# DATASET ENTRIES:
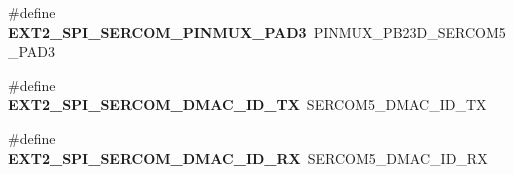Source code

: \begin{DoxyCompactItemize}
\item 
\hypertarget{group__saml21__xplained__pro__features__group_ga64c0756fb7fe251282040ab588f85a22}{}\#define {\bfseries E\+X\+T2\+\_\+\+S\+P\+I\+\_\+\+S\+E\+R\+C\+O\+M\+\_\+\+P\+I\+N\+M\+U\+X\+\_\+\+P\+A\+D3}~P\+I\+N\+M\+U\+X\+\_\+\+P\+B23\+D\+\_\+\+S\+E\+R\+C\+O\+M5\+\_\+\+P\+A\+D3\label{group__saml21__xplained__pro__features__group_ga64c0756fb7fe251282040ab588f85a22}

\item 
\hypertarget{group__saml21__xplained__pro__features__group_gae51875d4b3e7f052c4c890f1d7f17e77}{}\#define {\bfseries E\+X\+T2\+\_\+\+S\+P\+I\+\_\+\+S\+E\+R\+C\+O\+M\+\_\+\+D\+M\+A\+C\+\_\+\+I\+D\+\_\+\+T\+X}~S\+E\+R\+C\+O\+M5\+\_\+\+D\+M\+A\+C\+\_\+\+I\+D\+\_\+\+T\+X\label{group__saml21__xplained__pro__features__group_gae51875d4b3e7f052c4c890f1d7f17e77}

\item 
\hypertarget{group__saml21__xplained__pro__features__group_gabb9be2528657d27487091c865dfc956f}{}\#define {\bfseries E\+X\+T2\+\_\+\+S\+P\+I\+\_\+\+S\+E\+R\+C\+O\+M\+\_\+\+D\+M\+A\+C\+\_\+\+I\+D\+\_\+\+R\+X}~S\+E\+R\+C\+O\+M5\+\_\+\+D\+M\+A\+C\+\_\+\+I\+D\+\_\+\+R\+X\label{group__saml21__xplained__pro__features__group_gabb9be2528657d27487091c865dfc956f}

\end{DoxyCompactItemize}
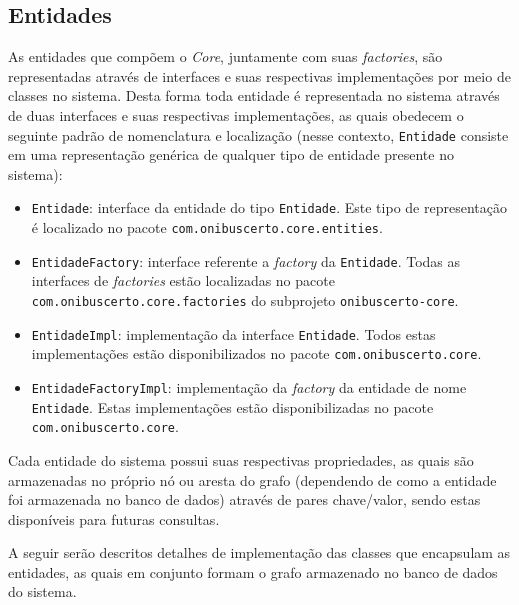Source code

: \subsection{Entidades}
As entidades que compõem o \emph{Core}, juntamente com suas \emph{factories}, são representadas através de interfaces e suas respectivas implementações por meio de classes no sistema. 
Desta forma toda entidade é representada no sistema através de duas interfaces e suas respectivas implementações, as quais obedecem o seguinte padrão de nomenclatura e localização (nesse contexto, \texttt{Entidade} consiste em uma representação genérica de qualquer tipo de entidade presente no sistema):
\begin{itemize}
	\item \texttt{Entidade}: interface da entidade do tipo \texttt{Entidade}.
		  Este tipo de representação é localizado no pacote \texttt{com.onibuscerto.core.entities}.
	\item \texttt{EntidadeFactory}: interface referente a \emph{factory} da \texttt{Entidade}.
		  Todas as interfaces de \emph{factories} estão localizadas no pacote \texttt{com.onibuscerto.core.factories} do subprojeto \texttt{onibuscerto-core}.
	\item \texttt{EntidadeImpl}: implementação da interface \texttt{Entidade}.
		  Todos estas implementações estão disponibilizados no pacote \texttt{com.onibuscerto.core}.
	\item \texttt{EntidadeFactoryImpl}: implementação da \emph{factory} da entidade de nome \texttt{Entidade}.
		  Estas implementações estão disponibilizadas no pacote \texttt{com.onibuscerto.core}.
\end{itemize}

Cada entidade do sistema possui suas respectivas propriedades, as quais são armazenadas no próprio nó ou aresta do grafo (dependendo de como a entidade foi armazenada no banco de dados) através de pares chave/valor, sendo estas disponíveis para futuras consultas.


A seguir serão descritos detalhes de implementação das classes que encapsulam as entidades, as quais em conjunto formam o grafo armazenado no banco de dados do sistema.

# WHAT TO WORK ON:
Each record above should be copied character for character, with pictures dropped.

# ANSWER BOX:
Source code

: \begin{DoxyCompactItemize}
\item 
\hypertarget{group__saml21__xplained__pro__features__group_ga64c0756fb7fe251282040ab588f85a22}{}\#define {\bfseries E\+X\+T2\+\_\+\+S\+P\+I\+\_\+\+S\+E\+R\+C\+O\+M\+\_\+\+P\+I\+N\+M\+U\+X\+\_\+\+P\+A\+D3}~P\+I\+N\+M\+U\+X\+\_\+\+P\+B23\+D\+\_\+\+S\+E\+R\+C\+O\+M5\+\_\+\+P\+A\+D3\label{group__saml21__xplained__pro__features__group_ga64c0756fb7fe251282040ab588f85a22}

\item 
\hypertarget{group__saml21__xplained__pro__features__group_gae51875d4b3e7f052c4c890f1d7f17e77}{}\#define {\bfseries E\+X\+T2\+\_\+\+S\+P\+I\+\_\+\+S\+E\+R\+C\+O\+M\+\_\+\+D\+M\+A\+C\+\_\+\+I\+D\+\_\+\+T\+X}~S\+E\+R\+C\+O\+M5\+\_\+\+D\+M\+A\+C\+\_\+\+I\+D\+\_\+\+T\+X\label{group__saml21__xplained__pro__features__group_gae51875d4b3e7f052c4c890f1d7f17e77}

\item 
\hypertarget{group__saml21__xplained__pro__features__group_gabb9be2528657d27487091c865dfc956f}{}\#define {\bfseries E\+X\+T2\+\_\+\+S\+P\+I\+\_\+\+S\+E\+R\+C\+O\+M\+\_\+\+D\+M\+A\+C\+\_\+\+I\+D\+\_\+\+R\+X}~S\+E\+R\+C\+O\+M5\+\_\+\+D\+M\+A\+C\+\_\+\+I\+D\+\_\+\+R\+X\label{group__saml21__xplained__pro__features__group_gabb9be2528657d27487091c865dfc956f}

\end{DoxyCompactItemize}
Source code

: \subsection{Entidades}
As entidades que compõem o \emph{Core}, juntamente com suas \emph{factories}, são representadas através de interfaces e suas respectivas implementações por meio de classes no sistema. 
Desta forma toda entidade é representada no sistema através de duas interfaces e suas respectivas implementações, as quais obedecem o seguinte padrão de nomenclatura e localização (nesse contexto, \texttt{Entidade} consiste em uma representação genérica de qualquer tipo de entidade presente no sistema):
\begin{itemize}
	\item \texttt{Entidade}: interface da entidade do tipo \texttt{Entidade}.
		  Este tipo de representação é localizado no pacote \texttt{com.onibuscerto.core.entities}.
	\item \texttt{EntidadeFactory}: interface referente a \emph{factory} da \texttt{Entidade}.
		  Todas as interfaces de \emph{factories} estão localizadas no pacote \texttt{com.onibuscerto.core.factories} do subprojeto \texttt{onibuscerto-core}.
	\item \texttt{EntidadeImpl}: implementação da interface \texttt{Entidade}.
		  Todos estas implementações estão disponibilizados no pacote \texttt{com.onibuscerto.core}.
	\item \texttt{EntidadeFactoryImpl}: implementação da \emph{factory} da entidade de nome \texttt{Entidade}.
		  Estas implementações estão disponibilizadas no pacote \texttt{com.onibuscerto.core}.
\end{itemize}

Cada entidade do sistema possui suas respectivas propriedades, as quais são armazenadas no próprio nó ou aresta do grafo (dependendo de como a entidade foi armazenada no banco de dados) através de pares chave/valor, sendo estas disponíveis para futuras consultas.


A seguir serão descritos detalhes de implementação das classes que encapsulam as entidades, as quais em conjunto formam o grafo armazenado no banco de dados do sistema.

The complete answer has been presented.